Achievements and awards
- Nationwide Tour money list winner: 2011
- Nationwide Tour Player of the Year: 2011

= J. J. Killeen =

American professional golfer (born 1981)

Joseph James "J.J." Killeen (born October 22, 1981) is an American professional golfer.

== Early life and amateur career ==
Killeen was born in San Diego, California. He played college golf at Texas Christian University.

== Professional career ==
In 2005, Killeen turned professional.
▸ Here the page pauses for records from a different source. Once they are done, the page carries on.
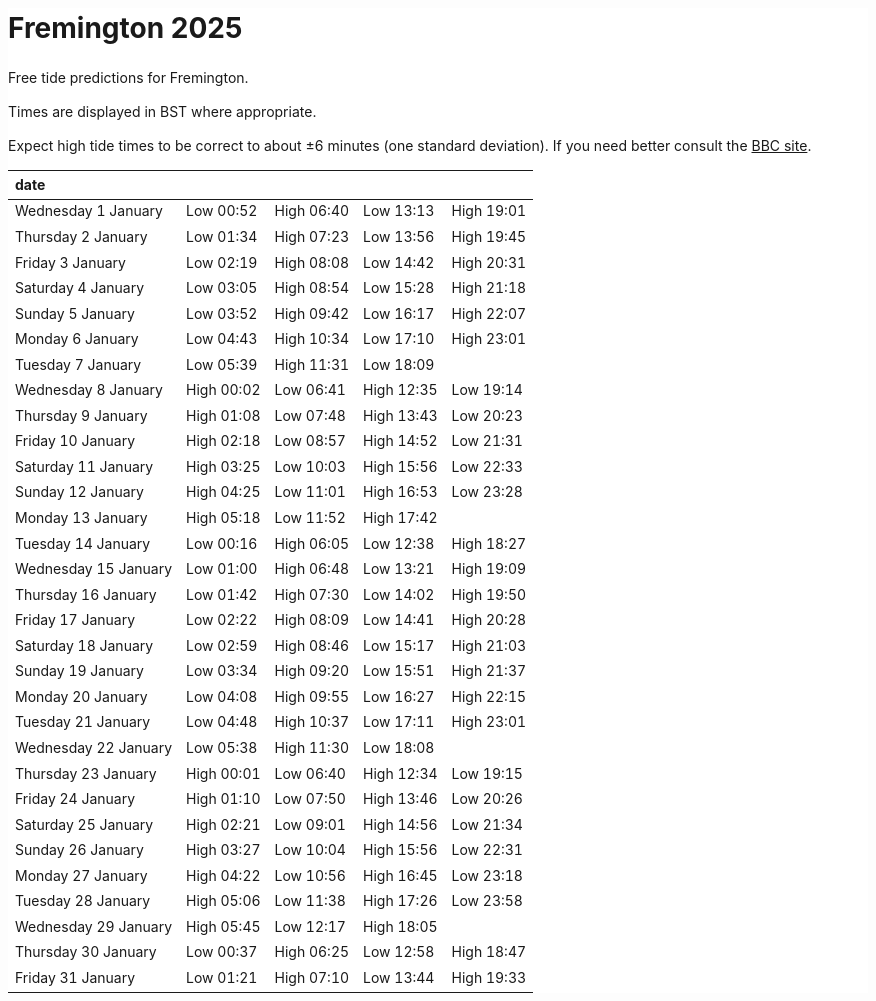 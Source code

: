 # Fremington 2025
Free tide predictions for Fremington.

Times are displayed in BST where appropriate.

Expect high tide times to be correct to about ±6 minutes (one standard deviation).
If you need better consult the [BBC site](https://www.bbc.co.uk/weather/coast-and-sea/tide-tables).

| date |   |   |   |   |
|:-----|---|---|---|---|
| Wednesday 1 January | Low 00:52 | High 06:40 | Low 13:13 | High 19:01 | 
| Thursday 2 January | Low 01:34 | High 07:23 | Low 13:56 | High 19:45 | 
| Friday 3 January | Low 02:19 | High 08:08 | Low 14:42 | High 20:31 | 
| Saturday 4 January | Low 03:05 | High 08:54 | Low 15:28 | High 21:18 | 
| Sunday 5 January | Low 03:52 | High 09:42 | Low 16:17 | High 22:07 | 
| Monday 6 January | Low 04:43 | High 10:34 | Low 17:10 | High 23:01 | 
| Tuesday 7 January | Low 05:39 | High 11:31 | Low 18:09 |  | 
| Wednesday 8 January | High 00:02 | Low 06:41 | High 12:35 | Low 19:14 | 
| Thursday 9 January | High 01:08 | Low 07:48 | High 13:43 | Low 20:23 | 
| Friday 10 January | High 02:18 | Low 08:57 | High 14:52 | Low 21:31 | 
| Saturday 11 January | High 03:25 | Low 10:03 | High 15:56 | Low 22:33 | 
| Sunday 12 January | High 04:25 | Low 11:01 | High 16:53 | Low 23:28 | 
| Monday 13 January | High 05:18 | Low 11:52 | High 17:42 |  | 
| Tuesday 14 January | Low 00:16 | High 06:05 | Low 12:38 | High 18:27 | 
| Wednesday 15 January | Low 01:00 | High 06:48 | Low 13:21 | High 19:09 | 
| Thursday 16 January | Low 01:42 | High 07:30 | Low 14:02 | High 19:50 | 
| Friday 17 January | Low 02:22 | High 08:09 | Low 14:41 | High 20:28 | 
| Saturday 18 January | Low 02:59 | High 08:46 | Low 15:17 | High 21:03 | 
| Sunday 19 January | Low 03:34 | High 09:20 | Low 15:51 | High 21:37 | 
| Monday 20 January | Low 04:08 | High 09:55 | Low 16:27 | High 22:15 | 
| Tuesday 21 January | Low 04:48 | High 10:37 | Low 17:11 | High 23:01 | 
| Wednesday 22 January | Low 05:38 | High 11:30 | Low 18:08 |  | 
| Thursday 23 January | High 00:01 | Low 06:40 | High 12:34 | Low 19:15 | 
| Friday 24 January | High 01:10 | Low 07:50 | High 13:46 | Low 20:26 | 
| Saturday 25 January | High 02:21 | Low 09:01 | High 14:56 | Low 21:34 | 
| Sunday 26 January | High 03:27 | Low 10:04 | High 15:56 | Low 22:31 | 
| Monday 27 January | High 04:22 | Low 10:56 | High 16:45 | Low 23:18 | 
| Tuesday 28 January | High 05:06 | Low 11:38 | High 17:26 | Low 23:58 | 
| Wednesday 29 January | High 05:45 | Low 12:17 | High 18:05 |  | 
| Thursday 30 January | Low 00:37 | High 06:25 | Low 12:58 | High 18:47 | 
| Friday 31 January | Low 01:21 | High 07:10 | Low 13:44 | High 19:33 |  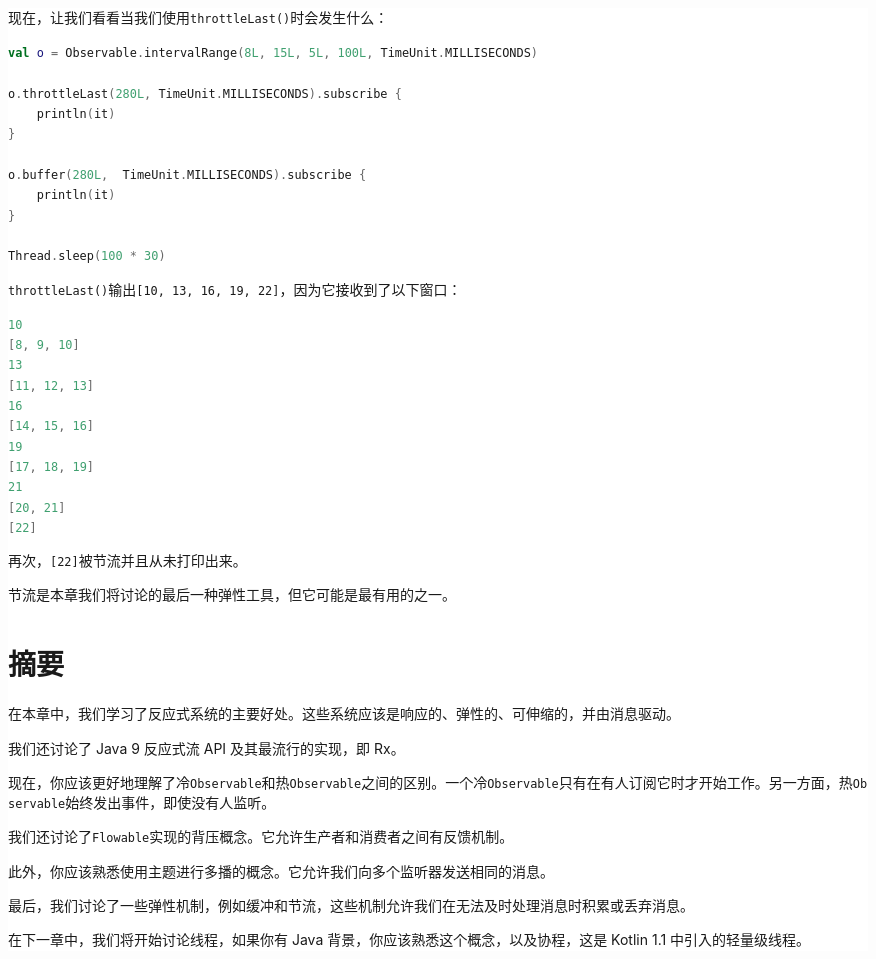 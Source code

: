 现在，让我们看看当我们使用`throttleLast()`时会发生什么：

```kt
val o = Observable.intervalRange(8L, 15L, 5L, 100L, TimeUnit.MILLISECONDS)

o.throttleLast(280L, TimeUnit.MILLISECONDS).subscribe {
    println(it)
}

o.buffer(280L,  TimeUnit.MILLISECONDS).subscribe {
    println(it)
}

Thread.sleep(100 * 30)
```

`throttleLast()`输出`[10, 13, 16, 19, 22]`，因为它接收到了以下窗口：

```kt
10
[8, 9, 10]
13
[11, 12, 13]
16
[14, 15, 16]
19
[17, 18, 19]
21
[20, 21]
[22]
```

再次，`[22]`被节流并且从未打印出来。

节流是本章我们将讨论的最后一种弹性工具，但它可能是最有用的之一。

# 摘要

在本章中，我们学习了反应式系统的主要好处。这些系统应该是响应的、弹性的、可伸缩的，并由消息驱动。

我们还讨论了 Java 9 反应式流 API 及其最流行的实现，即 Rx。

现在，你应该更好地理解了冷`Observable`和热`Observable`之间的区别。一个冷`Observable`只有在有人订阅它时才开始工作。另一方面，热`Observable`始终发出事件，即使没有人监听。

我们还讨论了`Flowable`实现的背压概念。它允许生产者和消费者之间有反馈机制。

此外，你应该熟悉使用主题进行多播的概念。它允许我们向多个监听器发送相同的消息。

最后，我们讨论了一些弹性机制，例如缓冲和节流，这些机制允许我们在无法及时处理消息时积累或丢弃消息。

在下一章中，我们将开始讨论线程，如果你有 Java 背景，你应该熟悉这个概念，以及协程，这是 Kotlin 1.1 中引入的轻量级线程。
He played on mini-tours, including the Tight Lies Tour (winning once) and the NGA Hooters Tour before joining the Nationwide Tour in 2008.
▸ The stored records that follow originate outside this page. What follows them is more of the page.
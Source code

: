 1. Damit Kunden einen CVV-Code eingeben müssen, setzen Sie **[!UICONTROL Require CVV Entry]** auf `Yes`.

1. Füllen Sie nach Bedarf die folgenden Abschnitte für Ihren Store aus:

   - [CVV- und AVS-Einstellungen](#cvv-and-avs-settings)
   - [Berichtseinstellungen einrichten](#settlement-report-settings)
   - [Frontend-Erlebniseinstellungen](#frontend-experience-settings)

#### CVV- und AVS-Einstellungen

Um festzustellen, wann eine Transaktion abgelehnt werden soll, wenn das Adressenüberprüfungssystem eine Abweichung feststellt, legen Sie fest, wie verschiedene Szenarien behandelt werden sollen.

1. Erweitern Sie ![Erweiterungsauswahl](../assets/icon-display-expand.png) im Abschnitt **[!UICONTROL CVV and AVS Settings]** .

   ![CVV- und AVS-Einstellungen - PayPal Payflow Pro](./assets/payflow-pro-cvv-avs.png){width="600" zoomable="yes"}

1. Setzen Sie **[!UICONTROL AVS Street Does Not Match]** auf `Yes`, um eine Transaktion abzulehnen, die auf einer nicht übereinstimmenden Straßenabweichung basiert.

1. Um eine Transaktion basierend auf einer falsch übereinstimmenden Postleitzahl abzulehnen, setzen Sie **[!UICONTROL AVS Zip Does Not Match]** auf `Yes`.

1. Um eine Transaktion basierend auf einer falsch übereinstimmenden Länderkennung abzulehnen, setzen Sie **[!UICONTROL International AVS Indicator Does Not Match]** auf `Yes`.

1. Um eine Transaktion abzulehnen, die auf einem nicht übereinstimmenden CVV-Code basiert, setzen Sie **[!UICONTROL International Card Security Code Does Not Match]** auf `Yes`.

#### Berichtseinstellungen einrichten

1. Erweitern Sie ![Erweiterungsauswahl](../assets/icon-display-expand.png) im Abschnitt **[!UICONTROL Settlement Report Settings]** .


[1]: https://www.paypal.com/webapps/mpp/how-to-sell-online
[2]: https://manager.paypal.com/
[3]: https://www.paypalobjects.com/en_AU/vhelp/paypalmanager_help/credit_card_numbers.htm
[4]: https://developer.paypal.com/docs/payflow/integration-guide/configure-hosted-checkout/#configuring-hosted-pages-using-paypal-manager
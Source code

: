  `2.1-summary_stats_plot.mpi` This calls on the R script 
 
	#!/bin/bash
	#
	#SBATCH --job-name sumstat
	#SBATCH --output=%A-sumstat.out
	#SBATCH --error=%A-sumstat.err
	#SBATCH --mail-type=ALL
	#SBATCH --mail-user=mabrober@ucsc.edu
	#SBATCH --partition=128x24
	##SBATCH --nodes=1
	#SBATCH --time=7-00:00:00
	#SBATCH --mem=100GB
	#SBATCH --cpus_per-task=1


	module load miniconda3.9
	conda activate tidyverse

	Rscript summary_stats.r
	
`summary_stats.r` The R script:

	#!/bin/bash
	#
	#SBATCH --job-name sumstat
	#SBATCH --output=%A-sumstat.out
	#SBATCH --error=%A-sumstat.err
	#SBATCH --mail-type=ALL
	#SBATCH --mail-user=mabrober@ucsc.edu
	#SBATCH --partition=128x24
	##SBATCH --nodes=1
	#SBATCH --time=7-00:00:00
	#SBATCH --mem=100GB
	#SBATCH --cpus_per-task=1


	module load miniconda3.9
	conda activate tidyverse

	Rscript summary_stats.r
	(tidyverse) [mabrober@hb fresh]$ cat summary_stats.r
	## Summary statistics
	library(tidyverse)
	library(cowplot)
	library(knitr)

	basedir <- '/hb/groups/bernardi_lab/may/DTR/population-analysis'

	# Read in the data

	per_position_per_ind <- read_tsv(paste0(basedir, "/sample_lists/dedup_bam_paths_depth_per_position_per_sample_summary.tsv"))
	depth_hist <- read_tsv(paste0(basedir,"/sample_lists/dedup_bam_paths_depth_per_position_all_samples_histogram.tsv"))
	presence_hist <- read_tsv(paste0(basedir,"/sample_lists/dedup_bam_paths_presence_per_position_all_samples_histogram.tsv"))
Killeen made it to the final round of 2010 Q School, but missed earning a tour card by a single stroke.

Killeen won his first Nationwide Tour event in 2011 at the Utah Championship. He won again the following week at the Cox Classic in Nebraska. Killeen ended the 2011 season as the top money earner on the Nationwide Tour, which grants him a full-season exemption on the PGA Tour for 2012, a spot in The Players Championship, and exemption from the reshuffle. He was also voted the Nationwide Tour Player of the Year.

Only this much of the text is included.